> YOUR INSTRUCTIONS:
Scan the data below and report how many lines include the word "isolate". Nothing else is wanted.
--- --- ---
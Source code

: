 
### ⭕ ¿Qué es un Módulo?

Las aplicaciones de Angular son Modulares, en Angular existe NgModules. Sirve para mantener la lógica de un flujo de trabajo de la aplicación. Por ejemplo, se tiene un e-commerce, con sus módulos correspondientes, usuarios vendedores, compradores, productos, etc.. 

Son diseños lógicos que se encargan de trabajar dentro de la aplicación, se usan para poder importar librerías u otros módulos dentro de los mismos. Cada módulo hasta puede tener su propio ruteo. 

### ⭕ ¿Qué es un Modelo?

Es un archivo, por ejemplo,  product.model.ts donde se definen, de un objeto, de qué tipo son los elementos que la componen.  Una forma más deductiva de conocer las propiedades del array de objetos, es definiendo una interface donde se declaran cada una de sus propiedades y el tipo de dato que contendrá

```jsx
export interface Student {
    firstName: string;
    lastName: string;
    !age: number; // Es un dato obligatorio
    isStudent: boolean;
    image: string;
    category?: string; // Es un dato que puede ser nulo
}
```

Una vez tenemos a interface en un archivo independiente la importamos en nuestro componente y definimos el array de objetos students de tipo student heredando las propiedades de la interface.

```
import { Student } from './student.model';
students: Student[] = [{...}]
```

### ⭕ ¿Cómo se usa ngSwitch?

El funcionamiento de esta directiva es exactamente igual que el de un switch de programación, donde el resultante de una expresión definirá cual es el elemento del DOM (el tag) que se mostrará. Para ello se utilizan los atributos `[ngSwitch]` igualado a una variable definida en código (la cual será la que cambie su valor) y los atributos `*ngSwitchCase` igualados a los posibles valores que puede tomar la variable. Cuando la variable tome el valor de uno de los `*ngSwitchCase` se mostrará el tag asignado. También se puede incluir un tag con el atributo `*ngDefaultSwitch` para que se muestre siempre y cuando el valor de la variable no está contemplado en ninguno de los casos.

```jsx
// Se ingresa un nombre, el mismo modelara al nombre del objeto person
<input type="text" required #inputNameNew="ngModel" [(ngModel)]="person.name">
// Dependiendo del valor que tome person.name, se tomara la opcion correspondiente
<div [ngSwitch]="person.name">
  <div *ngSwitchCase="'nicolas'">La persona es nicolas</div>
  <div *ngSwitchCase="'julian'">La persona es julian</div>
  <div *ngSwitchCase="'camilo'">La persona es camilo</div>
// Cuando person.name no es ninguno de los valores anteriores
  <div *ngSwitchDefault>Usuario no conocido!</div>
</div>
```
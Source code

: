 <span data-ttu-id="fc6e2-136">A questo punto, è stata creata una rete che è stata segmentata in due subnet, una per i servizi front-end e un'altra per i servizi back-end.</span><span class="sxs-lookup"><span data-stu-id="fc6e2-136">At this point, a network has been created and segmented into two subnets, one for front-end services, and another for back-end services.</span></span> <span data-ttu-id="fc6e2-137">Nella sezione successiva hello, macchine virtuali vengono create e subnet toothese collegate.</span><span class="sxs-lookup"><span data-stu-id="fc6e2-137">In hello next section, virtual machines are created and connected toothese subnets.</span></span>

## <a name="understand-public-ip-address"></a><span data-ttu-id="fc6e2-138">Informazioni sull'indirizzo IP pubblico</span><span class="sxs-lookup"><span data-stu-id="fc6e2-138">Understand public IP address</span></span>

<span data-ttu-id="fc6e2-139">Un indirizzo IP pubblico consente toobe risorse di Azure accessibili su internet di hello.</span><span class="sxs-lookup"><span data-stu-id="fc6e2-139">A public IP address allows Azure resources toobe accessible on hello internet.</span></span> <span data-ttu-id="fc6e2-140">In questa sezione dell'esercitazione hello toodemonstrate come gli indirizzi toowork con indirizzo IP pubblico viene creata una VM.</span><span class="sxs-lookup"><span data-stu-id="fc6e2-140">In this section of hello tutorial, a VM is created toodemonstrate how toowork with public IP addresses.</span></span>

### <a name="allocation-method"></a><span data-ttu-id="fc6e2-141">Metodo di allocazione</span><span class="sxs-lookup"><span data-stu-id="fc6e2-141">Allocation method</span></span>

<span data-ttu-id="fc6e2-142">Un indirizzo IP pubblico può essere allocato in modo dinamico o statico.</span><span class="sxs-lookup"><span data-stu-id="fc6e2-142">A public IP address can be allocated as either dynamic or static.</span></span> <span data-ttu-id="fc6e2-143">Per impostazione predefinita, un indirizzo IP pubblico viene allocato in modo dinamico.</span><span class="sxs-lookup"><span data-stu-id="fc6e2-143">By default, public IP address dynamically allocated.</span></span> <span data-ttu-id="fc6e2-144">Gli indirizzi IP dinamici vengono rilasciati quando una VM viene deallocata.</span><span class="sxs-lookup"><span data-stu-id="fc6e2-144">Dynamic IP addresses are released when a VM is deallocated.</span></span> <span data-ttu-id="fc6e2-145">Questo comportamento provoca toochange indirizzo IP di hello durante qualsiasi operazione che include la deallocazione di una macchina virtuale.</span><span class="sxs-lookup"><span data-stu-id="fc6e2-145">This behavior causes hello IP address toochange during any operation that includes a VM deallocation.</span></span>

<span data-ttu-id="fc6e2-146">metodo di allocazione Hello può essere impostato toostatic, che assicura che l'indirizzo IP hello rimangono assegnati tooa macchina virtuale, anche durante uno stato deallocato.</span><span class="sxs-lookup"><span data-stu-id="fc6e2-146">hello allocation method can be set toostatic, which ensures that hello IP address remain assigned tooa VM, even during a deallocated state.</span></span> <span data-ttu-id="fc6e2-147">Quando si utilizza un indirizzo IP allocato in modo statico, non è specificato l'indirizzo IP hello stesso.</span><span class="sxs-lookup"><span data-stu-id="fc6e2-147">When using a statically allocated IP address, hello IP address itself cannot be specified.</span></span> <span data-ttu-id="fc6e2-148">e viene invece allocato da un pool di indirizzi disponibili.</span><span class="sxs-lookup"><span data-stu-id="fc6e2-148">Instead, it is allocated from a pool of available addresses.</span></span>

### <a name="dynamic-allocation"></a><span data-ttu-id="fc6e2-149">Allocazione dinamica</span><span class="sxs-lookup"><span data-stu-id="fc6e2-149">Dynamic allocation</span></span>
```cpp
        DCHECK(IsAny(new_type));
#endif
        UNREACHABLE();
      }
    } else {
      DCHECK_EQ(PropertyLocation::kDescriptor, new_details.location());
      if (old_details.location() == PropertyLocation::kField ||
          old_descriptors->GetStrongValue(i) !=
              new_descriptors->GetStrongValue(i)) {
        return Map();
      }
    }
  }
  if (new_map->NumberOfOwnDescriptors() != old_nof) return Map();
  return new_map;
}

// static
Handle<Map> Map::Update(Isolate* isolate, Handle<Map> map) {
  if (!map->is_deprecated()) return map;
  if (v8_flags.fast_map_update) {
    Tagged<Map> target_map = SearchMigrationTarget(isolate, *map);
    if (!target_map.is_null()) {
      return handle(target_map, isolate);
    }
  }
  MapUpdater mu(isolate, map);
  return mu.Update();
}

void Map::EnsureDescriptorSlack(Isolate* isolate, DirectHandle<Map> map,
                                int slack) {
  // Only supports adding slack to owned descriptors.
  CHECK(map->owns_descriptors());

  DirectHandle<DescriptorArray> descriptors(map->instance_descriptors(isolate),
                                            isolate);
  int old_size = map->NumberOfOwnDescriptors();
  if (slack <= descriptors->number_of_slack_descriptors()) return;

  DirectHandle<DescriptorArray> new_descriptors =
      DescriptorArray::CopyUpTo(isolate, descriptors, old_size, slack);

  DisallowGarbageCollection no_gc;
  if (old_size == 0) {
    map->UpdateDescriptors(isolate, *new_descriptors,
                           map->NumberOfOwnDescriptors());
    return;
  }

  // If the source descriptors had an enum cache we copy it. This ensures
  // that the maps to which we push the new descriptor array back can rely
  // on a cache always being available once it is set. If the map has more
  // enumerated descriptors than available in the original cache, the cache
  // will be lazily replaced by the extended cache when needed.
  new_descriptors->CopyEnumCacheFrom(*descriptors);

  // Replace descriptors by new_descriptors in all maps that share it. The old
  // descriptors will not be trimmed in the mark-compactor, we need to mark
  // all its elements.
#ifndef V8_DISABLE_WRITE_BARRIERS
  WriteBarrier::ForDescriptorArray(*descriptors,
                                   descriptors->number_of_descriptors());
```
--- --- ---
> EXERCISE OUTPUT:
9